Dataset entries Block Start
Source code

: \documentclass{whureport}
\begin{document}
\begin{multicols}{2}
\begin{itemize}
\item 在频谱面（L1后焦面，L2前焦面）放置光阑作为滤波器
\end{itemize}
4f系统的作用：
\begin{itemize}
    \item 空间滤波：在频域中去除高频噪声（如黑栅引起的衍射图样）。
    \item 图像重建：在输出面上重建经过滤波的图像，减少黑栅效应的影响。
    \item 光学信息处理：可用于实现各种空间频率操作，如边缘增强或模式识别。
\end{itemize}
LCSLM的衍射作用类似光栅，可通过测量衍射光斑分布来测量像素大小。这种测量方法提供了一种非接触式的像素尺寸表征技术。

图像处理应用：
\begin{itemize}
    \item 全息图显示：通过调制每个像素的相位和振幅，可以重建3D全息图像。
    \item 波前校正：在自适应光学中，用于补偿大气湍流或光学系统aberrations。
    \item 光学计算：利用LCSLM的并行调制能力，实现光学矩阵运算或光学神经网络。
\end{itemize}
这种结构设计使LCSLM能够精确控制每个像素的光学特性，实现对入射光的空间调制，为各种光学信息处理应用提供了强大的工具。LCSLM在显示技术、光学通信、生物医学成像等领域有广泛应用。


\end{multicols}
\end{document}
Dataset entries Block End
Work required: The response should consist of all the entries, transcribed exactly.

Answer to this task:
Source code

: \documentclass{whureport}
\begin{document}
\begin{multicols}{2}
\begin{itemize}
\item 在频谱面（L1后焦面，L2前焦面）放置光阑作为滤波器
\end{itemize}
4f系统的作用：
\begin{itemize}
    \item 空间滤波：在频域中去除高频噪声（如黑栅引起的衍射图样）。
    \item 图像重建：在输出面上重建经过滤波的图像，减少黑栅效应的影响。
    \item 光学信息处理：可用于实现各种空间频率操作，如边缘增强或模式识别。
\end{itemize}
LCSLM的衍射作用类似光栅，可通过测量衍射光斑分布来测量像素大小。这种测量方法提供了一种非接触式的像素尺寸表征技术。

图像处理应用：
\begin{itemize}
    \item 全息图显示：通过调制每个像素的相位和振幅，可以重建3D全息图像。
    \item 波前校正：在自适应光学中，用于补偿大气湍流或光学系统aberrations。
    \item 光学计算：利用LCSLM的并行调制能力，实现光学矩阵运算或光学神经网络。
\end{itemize}
这种结构设计使LCSLM能够精确控制每个像素的光学特性，实现对入射光的空间调制，为各种光学信息处理应用提供了强大的工具。LCSLM在显示技术、光学通信、生物医学成像等领域有广泛应用。


\end{multicols}
\end{document}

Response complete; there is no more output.